图2.ESM1 通过与 OC 细胞中的 PKM2 相互作用来驱动 Warburg 效应。（A）co-IP测定证实了CAOV3和OV90细胞中ESM1和PKM2之间的相互作用。（B）IF证实了CAOV3和OV90细胞中ESM1和PKM2之间的相互作用。（C）将标记的ESM1和GST标记的PKM2转染到HEK-293T细胞中，然后进行Co-IP。（D）通过IHC染色测定的OC组织样本病理连续切片中ESM1和PKM2的表达（n = 30）。（E） OC 患者中 ESM1 和 PKM2 表达之间的相关性基于 TCGA 数据库 （n = 381）。（F）在具有ESM1敲低或过表达的OC细胞中形成二聚体PKM2。

ESM1分子模型是使用alphafold2构建的，随后，从PDB数据库中获取了UBA2（6XOG）和PKM2（1ZJH）的分子结构模型。采用GalaxyWEB对接软件（galaxy.seoklab.org/c）进行蛋白质-蛋白质对接，最终通过PyMOL映射分析选择最佳对接组合。ESM1中的8个残基LEU81、ASP27、ASP50、ASP90、GLY88、ARG82、LYS100和GLU303被预测为结合区的关键。这些数据还表明，ESM1、PKM2和UBA2之间的相互作用可能对ESM1的分子功能至关重要。

图3.HADDOCK对UBA2、PKM2和ESM1进行分子对接分析

在CAOV3和OV90细胞中，与ESM1过表达组相比，ESM1和紫草素组的乳酸水平显著降低。
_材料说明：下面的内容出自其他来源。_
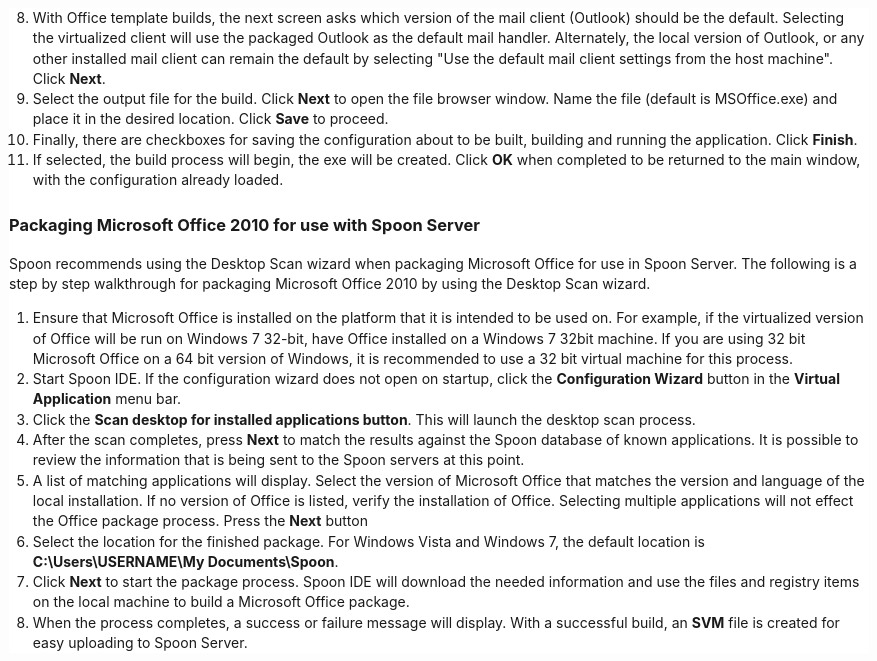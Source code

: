 8. With Office template builds, the next screen asks which version of the mail client (Outlook) should be the default. Selecting the virtualized client will use the packaged Outlook as the default mail handler. Alternately, the local version of Outlook, or any other installed mail client can remain the default by selecting "Use the default mail client settings from the host machine". Click **Next**.
9. Select the output file for the build. Click **Next** to open the file browser window. Name the file (default is MSOffice.exe) and place it in the desired location. Click **Save** to proceed.
10. Finally, there are checkboxes for saving the configuration about to be built, building and running the application. Click **Finish**.
11. If selected, the build process will begin, the exe will be created. Click **OK** when completed to be returned to the main window, with the configuration already loaded.

### Packaging Microsoft Office 2010 for use with Spoon Server ###
Spoon recommends using the Desktop Scan wizard when packaging Microsoft Office for use in Spoon Server. The following is a step by step walkthrough for packaging Microsoft Office 2010 by using the Desktop Scan wizard.

1. Ensure that Microsoft Office is installed on the platform that it is intended to be used on. For example, if the virtualized version of Office will be run on Windows 7 32-bit, have Office installed on a Windows 7 32bit machine. If you are using 32 bit Microsoft Office on a 64 bit version of Windows, it is recommended to use a 32 bit virtual machine for this process.
2. Start Spoon IDE. If the configuration wizard does not open on startup, click the **Configuration Wizard** button in the **Virtual Application** menu bar.
3. Click the **Scan desktop for installed applications button**. This will launch the desktop scan process.
4. After the scan completes, press **Next** to match the results against the Spoon database of known applications. It is possible to review the information that is being sent to the Spoon servers at this point.
5. A list of matching applications will display. Select the version of Microsoft Office that matches the version and language of the local installation. If no version of Office is listed, verify the installation of Office. Selecting multiple applications will not effect the Office package process. Press the **Next** button
6. Select the location for the finished package. For Windows Vista and Windows 7, the default location is **C:\Users\USERNAME\My Documents\Spoon**.
7. Click **Next** to start the package process. Spoon IDE will download the needed information and use the files and registry items on the local machine to build a Microsoft Office package.
8. When the process completes, a success or failure message will display. With a successful build, an **SVM** file is created for easy uploading to Spoon Server.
相反，与ESM1过表达组相比，ESM1和紫草素组的葡萄糖水平显著升高（图4D）。功能实验表明，紫草素减弱了 ESM1 对 CAOV3 和 OV90 细胞迁移、侵袭和 VM 能力的影响（图 4E&F）。这些结果表明，紫草素可以通过体外驱动Warburg效应来抑制PKM2和ESM1之间的相互作用以及PKM2二聚体的形成，从而减弱OC迁移和侵袭以及VM。

图4. Shikonin 通过在体外抑制 ESM1 与 PKM2 的结合来抑制 OC 细胞 VM 和糖

该文章在蛋白互作探究中的核心优势在于，它并未停留在简单的结合验证层面，而是通过多技术联用（Co-IP、GST Pull-down、质谱、分子对接等），构建了一个从发现、验证到功能阐释的完整证据链；尤为突出的是，它深入揭示了ESM1作为“分子桥梁”促进PKM2发生SUMO化修饰这一关键功能性后果，并巧妙运用点突变和多种小分子抑制剂进行反向遗传和药理学干预，最终将ESM1-PKM2-UBA2这一互作网络与下游的Warburg效应、STAT3信号通路的激活以及血管生成拟态等关键肿瘤恶性表型完美地联系起来，展现了从分子互作到生物学功能的深度挖掘。

在分子机制研究中，采用多技术联合的策略能构建出无可辩驳的证据闭环，极大地提升发现的可靠性，所以深入学习并掌握这套完整的蛋白互作验证体系，不仅能显著提升论文的机制研究深度，更为药物靶点开发和临床转化提供坚实理论基础！